What if the US had never invaded Iraq? Would Iraq be going through its own revolution right now and would that revolution have taken down Saddam Hussein without a single American boot setting foot in Iraq?
It’s not a crazy hypothetical. Although the usual talking heads were initially skeptical of a fruit seller’s self-immolation catalyzing a real movement, the collapse of Hosni Mubarak’s 30 year old regime in Egypt, a country that was the standard of culture and stability in the Middle East, proved that no dictator, no matter how entrenched, was safe. Now, with Moammar Gadhafi (another dictator celebrating a stint in power spanning decades) resorting to gunships to quell protests in Libya along with major protests in Yemen, the relatively weaker dominos in the region are starting to tumble as well.

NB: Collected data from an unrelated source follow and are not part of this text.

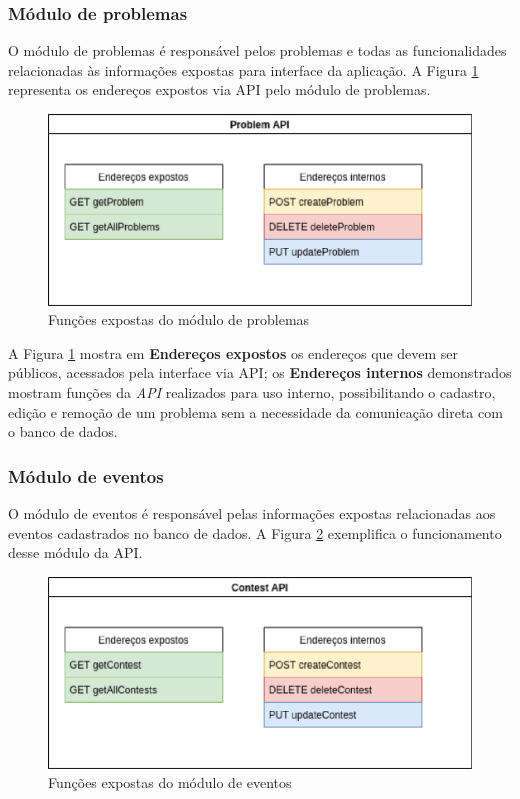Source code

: \subsubsection{Módulo de problemas}
\label{subsubsec:moduloDeProblemas}

O módulo de problemas é responsável pelos problemas e todas as funcionalidades relacionadas às informações expostas para interface da aplicação. A Figura \ref{fig:problems_endpoints} representa os endereços expostos via API pelo módulo de problemas.

\begin{figure}[H]
    \centering
    \includegraphics[keepaspectratio=true,scale=0.5]{figuras/problems_endpoins.eps}
    \caption{Funções expostas do módulo de problemas}
    \label{fig:problems_endpoints}
\end{figure}

A Figura \ref{fig:problems_endpoints} mostra em \textbf{Endereços expostos} os endereços que devem ser públicos, acessados pela interface via API; os \textbf{Endereços internos} demonstrados mostram funções da \textit{API} realizados para uso interno, possibilitando o cadastro, edição e remoção de um problema sem a necessidade da comunicação direta com o banco de dados.

\subsubsection{Módulo de eventos}
\label{subsec:moduloDeEventos}

O módulo de eventos é responsável pelas informações expostas relacionadas aos eventos cadastrados no banco de dados. A Figura \ref{fig:contests_endpoint} exemplifica o funcionamento desse módulo da API.

\begin{figure}[H]
    \centering
    \includegraphics[keepaspectratio=true,scale=0.5]{figuras/contests_endpoint.eps}
    \caption{Funções expostas do módulo de eventos}
    \label{fig:contests_endpoint}
\end{figure}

To keep with the hackneyed metaphor, Saddam actually would have been more likely to be the second dictatorial domino to topple after Tunisia than either Mubarak or Gadhafi. He was a long sitting ruler (would be over 21 years in power were it not for the invasion), ruled a country plagued by strong unemployment (somewhere in the astronomically high 50% range before the war), suffered from a weak economy and terrorized a society with a highly repressed majority. To put it in perspective, Mubarak’s regime still managed to fall apart despite having an unemployment rate of only 9.7% in 2010 and benefitting from a culture that provides a strong degree of societal cohesion across ethnic and religious divides. On top of all this, Saddam’s primary tool of deterrence, the military, would only have inflamed protests were it deployed as evidenced by events in Libya. In all likelihood Saddam would have been a victim of the Jasmine Revolution.

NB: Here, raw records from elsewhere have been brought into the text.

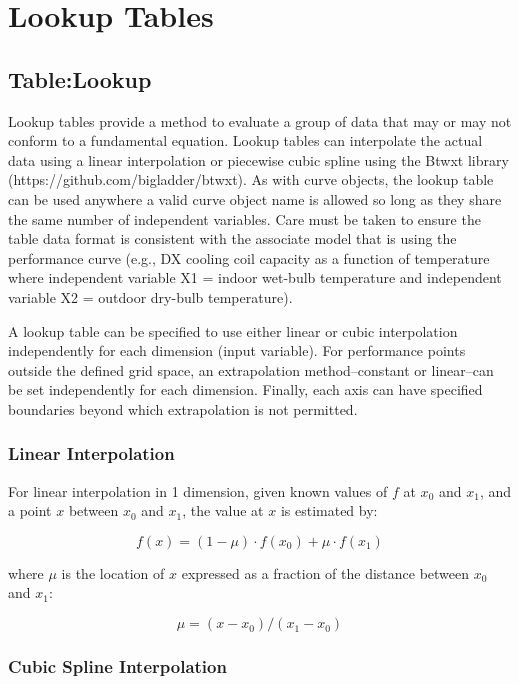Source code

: \section{Lookup Tables}\label{lookup-tables}

\subsection{Table:Lookup}\label{table-lookup}

Lookup tables provide a method to evaluate a group of data that may or
may not conform to a fundamental equation. Lookup tables can interpolate
the actual data using a linear interpolation or piecewise cubic spline
using the Btwxt library (https://github.com/bigladder/btwxt).
As with curve objects, the lookup table can be used anywhere a valid
curve object name is allowed so long as they share the same number of
independent variables. Care must be taken to ensure the table data
format is consistent with the associate model that is using the
performance curve (e.g., DX cooling coil capacity as a function of
temperature where independent variable X1 = indoor wet-bulb temperature
and independent variable X2 = outdoor dry-bulb temperature).

A lookup table can be specified to use either linear or cubic interpolation
independently for each dimension (input variable). For performance
points outside the defined grid space, an extrapolation method--constant
or linear--can be set independently for each dimension. Finally, each
axis can have specified boundaries beyond which extrapolation is not
permitted.

\subsubsection{Linear Interpolation}\label{linear-interpolation}

For linear interpolation in 1 dimension, given known values of \(f\) at
\(x_0\) and \(x_1\), and a point \(x\) between \(x_0\) and \(x_1\), the
value at \(x\) is estimated by:

\[f\left(x\right) = \left(1-\mu\right) \cdot f\left(x_0\right) + \mu \cdot f\left(x_1\right)\]

where \(\mu\) is the location of \(x\) expressed as a fraction of the
distance between \(x_0\) and \(x_1\):

\[\mu = \left(x-x_0\right) / \left(x_1 - x_0\right)\]

\subsubsection{Cubic Spline
Interpolation}\label{cubic-spline-interpolation}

But beyond asking whether Saddam could have been overthrown by his own people instead of through American intervention, you also have to ask whether a revolution would have left Iraq better off than it is today. It is certainly fair to say that a grassroots movement which removed Saddam would have left behind, inadvertently, the same damaging power vacuum created by the United States’ dismantling of the Iraqi army and political class. Yes, there would have been sectarian strife and looting and likely widespread chaos, but one has to wonder if a bottom up revolution might have been the crucible such a divided society needed to see each other not as Sunnis or Shias or Kurds, but as Iraqis.
Of course, we can only ever guess at what might have happened had things gone differently. Nevertheless, from an American perspective, I can give you 4,408 reasons why a revolution in Iraq is one “what if” I wish was reality.